Stephen Paddock did the unthinkable. He broke out two windows on the 32nd floor of the Mandalay Bay hotel, aimed a rifle at a crowd of 22 thousand open air concert goers and fired into their midst. His attack killed 58 people and wounded 546, some of whom remain critically injured, many lifelong. Why did he do it?
The answer is all about Stephen Paddock’s personality. But first let’s look at all the things he wasn’t . . .
Stephen Paddock Wasn’t An ISIS Operative
Various fighting forces have defeated or back-footed ISIS in their former Middle Eastern “safe havens.” The terrorists’ claim that Mr. Paddock killed in their name reflects ISIS’s growing desperation. Nothing more.
There’s no evidence linking the Islamic terrorist organization to the 64-year-old Silver State killer, or indications that he “self-radicalized.” If Mr. Paddock had been a radical Islamic terrorist, he would’ve announced his religious affiliation or left behind a statement of some sort identifying his “cause.”
Stephen Paddock Wasn’t A Gun Control Advocate
Mr. Paddock’s heinous act was a gift to the civilian disarmament industrial complex. But there’s no evidence that Mr. Paddock was a homicidal anti-gun crusader (like LA cop turned mass murderer Christopher Dorner). Mr. Paddock had no known known affiliation with a gun control organization, nor did he make any pronouncements about gun control on social media.
Stephen Paddock Wasn’t An Antifa Operative
It’s safe to assume that a large portion of the 22 thousand people attending the Route 91 Harvest country music festival were Republican-leaning conservatives. But there’s no evidence Mr. Paddock engaged in progressive political activity prior to his attack.
Months before the Mandalay Bay attack, Mr. Paddock reserved multiple suites in the Ogden hotel overlooking Vegas’ Life is Beautiful Festival. He also booked a room in the Blackstone Hotel overlooking Chicago’s Lollapalooza gathering. Neither of those events attract a “right-wing” or conservative crowd.
So Why Did He Do It?
Assuming the police aren’t covering up evidence pointing to any of the motivations listed above, we’re left with a simple fact: Mr. Paddock’s motives were personal.

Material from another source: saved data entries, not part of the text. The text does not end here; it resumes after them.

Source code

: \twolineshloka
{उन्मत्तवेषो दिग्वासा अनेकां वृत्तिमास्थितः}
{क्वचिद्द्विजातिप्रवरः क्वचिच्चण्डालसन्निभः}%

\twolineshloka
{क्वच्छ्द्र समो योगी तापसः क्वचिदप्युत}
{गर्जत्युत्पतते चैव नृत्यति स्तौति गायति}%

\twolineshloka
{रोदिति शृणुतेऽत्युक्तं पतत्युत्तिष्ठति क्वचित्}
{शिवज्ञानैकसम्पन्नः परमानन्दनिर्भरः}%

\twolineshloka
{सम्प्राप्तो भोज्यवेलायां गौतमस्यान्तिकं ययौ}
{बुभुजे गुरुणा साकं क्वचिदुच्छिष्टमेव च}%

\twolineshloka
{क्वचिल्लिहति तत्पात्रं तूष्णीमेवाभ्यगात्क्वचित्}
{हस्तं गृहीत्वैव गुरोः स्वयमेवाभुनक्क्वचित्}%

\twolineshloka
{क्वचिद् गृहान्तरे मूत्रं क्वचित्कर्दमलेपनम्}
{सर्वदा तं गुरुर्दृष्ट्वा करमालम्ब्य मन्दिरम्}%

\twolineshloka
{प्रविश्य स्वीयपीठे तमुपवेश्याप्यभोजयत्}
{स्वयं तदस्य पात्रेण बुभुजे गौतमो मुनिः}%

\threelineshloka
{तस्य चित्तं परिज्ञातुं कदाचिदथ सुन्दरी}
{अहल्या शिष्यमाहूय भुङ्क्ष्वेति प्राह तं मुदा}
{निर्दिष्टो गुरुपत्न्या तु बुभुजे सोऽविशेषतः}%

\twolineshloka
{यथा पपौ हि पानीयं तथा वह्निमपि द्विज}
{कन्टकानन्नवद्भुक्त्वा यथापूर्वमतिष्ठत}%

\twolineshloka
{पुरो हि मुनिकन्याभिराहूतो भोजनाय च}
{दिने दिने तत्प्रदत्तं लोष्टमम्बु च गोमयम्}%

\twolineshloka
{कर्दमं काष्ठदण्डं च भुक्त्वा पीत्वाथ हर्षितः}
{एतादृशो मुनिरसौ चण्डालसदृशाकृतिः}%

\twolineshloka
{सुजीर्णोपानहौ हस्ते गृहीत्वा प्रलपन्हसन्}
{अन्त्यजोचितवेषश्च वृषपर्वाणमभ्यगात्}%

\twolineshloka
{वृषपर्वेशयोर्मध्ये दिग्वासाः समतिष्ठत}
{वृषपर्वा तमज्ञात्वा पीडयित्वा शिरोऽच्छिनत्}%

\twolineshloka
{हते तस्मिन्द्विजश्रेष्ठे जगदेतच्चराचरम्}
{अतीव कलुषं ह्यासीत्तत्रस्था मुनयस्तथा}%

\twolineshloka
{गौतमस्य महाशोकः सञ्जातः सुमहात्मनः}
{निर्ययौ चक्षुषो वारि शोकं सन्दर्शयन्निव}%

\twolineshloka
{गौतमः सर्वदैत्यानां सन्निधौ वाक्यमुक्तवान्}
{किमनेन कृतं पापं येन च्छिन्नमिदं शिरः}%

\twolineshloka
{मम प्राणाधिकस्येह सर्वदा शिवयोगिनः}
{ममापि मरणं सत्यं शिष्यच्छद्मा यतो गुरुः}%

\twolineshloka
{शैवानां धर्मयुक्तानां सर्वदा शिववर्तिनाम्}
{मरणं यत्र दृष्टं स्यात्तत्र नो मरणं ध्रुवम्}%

But how can you call the killer’s attack “personal” when he shot at a swirling mass of strangers from 32 floors up and hundreds of yards away?

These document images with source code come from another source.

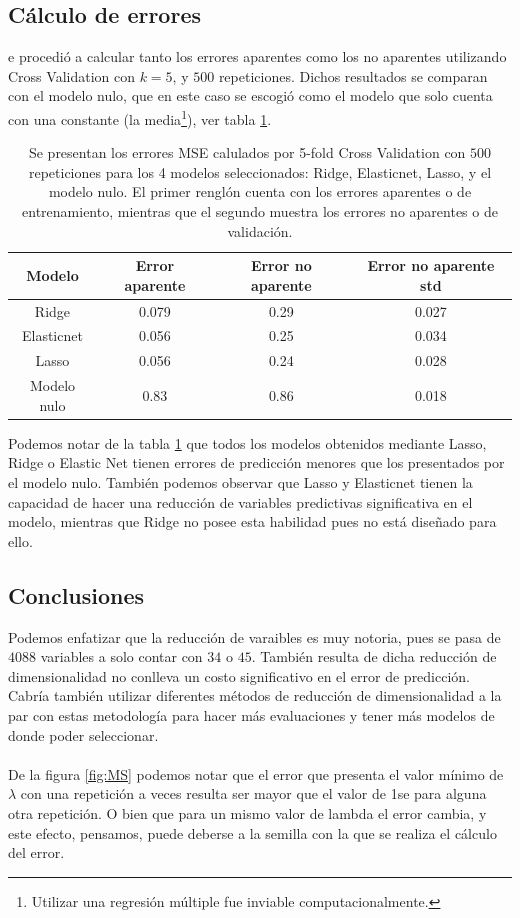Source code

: \documentclass[11pt]{article}
\begin{document}
\subsection{Cálculo de errores}
e procedió a calcular tanto los errores aparentes como los no aparentes utilizando Cross Validation con $k=5$, y $500$ repeticiones. Dichos resultados se comparan con el modelo nulo, que en este caso se escogió como el modelo que solo cuenta con una constante (la media\footnote{Utilizar una regresión múltiple fue inviable computacionalmente.}), ver tabla \ref{tabla:ME}.  
\begin{table}[htbp]
\begin{center}
\begin{tabular}{c|c|c|c}
\toprule
Modelo       &  Error aparente  &  Error no aparente  & Error no aparente std  \\ 
\midrule
Ridge        &     0.079      &      0.29       &  0.027  \\
Elasticnet   &     0.056      &      0.25       &  0.034  \\
Lasso        &     0.056      &      0.24       &  0.028  \\
Modelo nulo  &     0.83       &      0.86       &  0.018  \\
\bottomrule
\end{tabular}
\caption{Se presentan los errores MSE calulados por 5-fold Cross Validation con $500$ repeticiones para los 4 modelos seleccionados: Ridge, Elasticnet, Lasso, y el modelo nulo. El primer renglón cuenta con los errores aparentes o de entrenamiento, mientras que el segundo muestra los errores no aparentes o de validación.}
\label{tabla:ME}
\end{center}
\end{table}
Podemos notar de la tabla \ref{tabla:ME} que todos los modelos obtenidos mediante Lasso, Ridge o Elastic Net tienen errores de predicción menores que los presentados por el modelo nulo. También podemos observar que Lasso y Elasticnet tienen la capacidad de hacer una reducción de variables predictivas significativa en el modelo, mientras que Ridge no posee esta habilidad pues no está diseñado para ello.
\subsection{Conclusiones} 
Podemos enfatizar que la reducción de varaibles es muy notoria, pues se pasa de $4088$ variables a solo contar con $34$ o $45$. También resulta de dicha reducción de dimensionalidad no conlleva un costo significativo en el error de predicción. Cabría también utilizar diferentes métodos de reducción de dimensionalidad a la par con estas metodología para hacer más evaluaciones y tener más modelos de donde poder seleccionar.
\\
\\
De la figura \ref{fig:MS} podemos notar que el error que presenta el valor mínimo de $\lambda$ con una repetición a veces resulta ser mayor que el valor de 1se para alguna otra repetición. O bien que para un mismo valor de lambda el error cambia, y este efecto, pensamos, puede deberse a la semilla con la que se realiza el cálculo del error.
\pagebreak
\end{document}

You can’t. The Mandalay Bay shooting was an act of indiscriminate slaughter, the kind of attack that can only be carried out by a man who lacks the ability to create or maintain emotional connections with other people. Soon after the Mandalay Bay shooting cnn.com offered these insights into Mr. Paddock’s personality:
“Steve was a private guy — that’s why you can’t find any motive,” his younger brother Eric told reporters . . .

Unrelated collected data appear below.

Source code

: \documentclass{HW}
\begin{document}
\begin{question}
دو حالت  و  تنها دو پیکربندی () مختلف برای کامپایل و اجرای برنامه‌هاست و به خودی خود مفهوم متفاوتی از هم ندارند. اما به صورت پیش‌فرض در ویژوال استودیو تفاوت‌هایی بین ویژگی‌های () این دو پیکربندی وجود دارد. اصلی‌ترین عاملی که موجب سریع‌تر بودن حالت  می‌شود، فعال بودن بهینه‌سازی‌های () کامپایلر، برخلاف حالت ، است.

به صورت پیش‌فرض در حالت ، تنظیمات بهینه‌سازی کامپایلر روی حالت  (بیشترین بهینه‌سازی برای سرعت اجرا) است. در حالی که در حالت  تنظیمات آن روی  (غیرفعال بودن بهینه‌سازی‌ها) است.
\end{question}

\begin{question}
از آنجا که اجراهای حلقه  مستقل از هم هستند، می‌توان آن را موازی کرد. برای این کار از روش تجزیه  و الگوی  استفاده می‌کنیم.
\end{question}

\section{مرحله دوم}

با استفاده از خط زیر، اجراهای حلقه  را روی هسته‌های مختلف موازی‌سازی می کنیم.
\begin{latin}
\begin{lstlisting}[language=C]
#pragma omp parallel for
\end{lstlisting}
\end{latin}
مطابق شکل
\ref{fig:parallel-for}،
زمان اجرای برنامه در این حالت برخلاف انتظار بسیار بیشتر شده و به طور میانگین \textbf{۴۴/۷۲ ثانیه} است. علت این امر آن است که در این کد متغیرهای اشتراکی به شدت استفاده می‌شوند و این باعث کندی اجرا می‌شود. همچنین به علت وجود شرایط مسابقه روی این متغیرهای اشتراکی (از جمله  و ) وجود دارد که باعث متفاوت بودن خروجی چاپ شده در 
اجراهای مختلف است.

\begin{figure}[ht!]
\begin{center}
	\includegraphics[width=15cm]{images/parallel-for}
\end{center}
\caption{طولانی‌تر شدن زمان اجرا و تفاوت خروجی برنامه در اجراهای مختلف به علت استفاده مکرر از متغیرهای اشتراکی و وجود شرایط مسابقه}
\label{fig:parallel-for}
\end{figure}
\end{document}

He met [his girlfriend Marilou] Danley after he started buying up properties around Reno, Nevada, in 2012. She worked as a hostess for high rollers at Club Paradise at the Atlantis Casino Resort Spa.
Some people, including Eric Paddock, said they were a devoted couple, but others sensed a cold disconnect between them.
For someone who led such an adventurous life, Paddock didn’t seem to like other people much. If he was often generous with friends and loved ones, he was taciturn with others.
Real estate agents said he paid cash for the Mesquite house. Neighbors seldom saw him, and when they did, he rarely waved. He erected a privacy fence, telling a neighbor that he didn’t want to see anybody and he didn’t want anybody seeing him . . .
He favored a private suite reserved for high-bet video poker players, tucked away from the main casino floor, behind low walls lined with slot machines.
According to CNN, law enforcement labeled the killer’s bank-robbing father “a dangerous psychopath with suicidal tendencies.” And there you have it. Like father, like son. Stephen Paddock was a psychopath.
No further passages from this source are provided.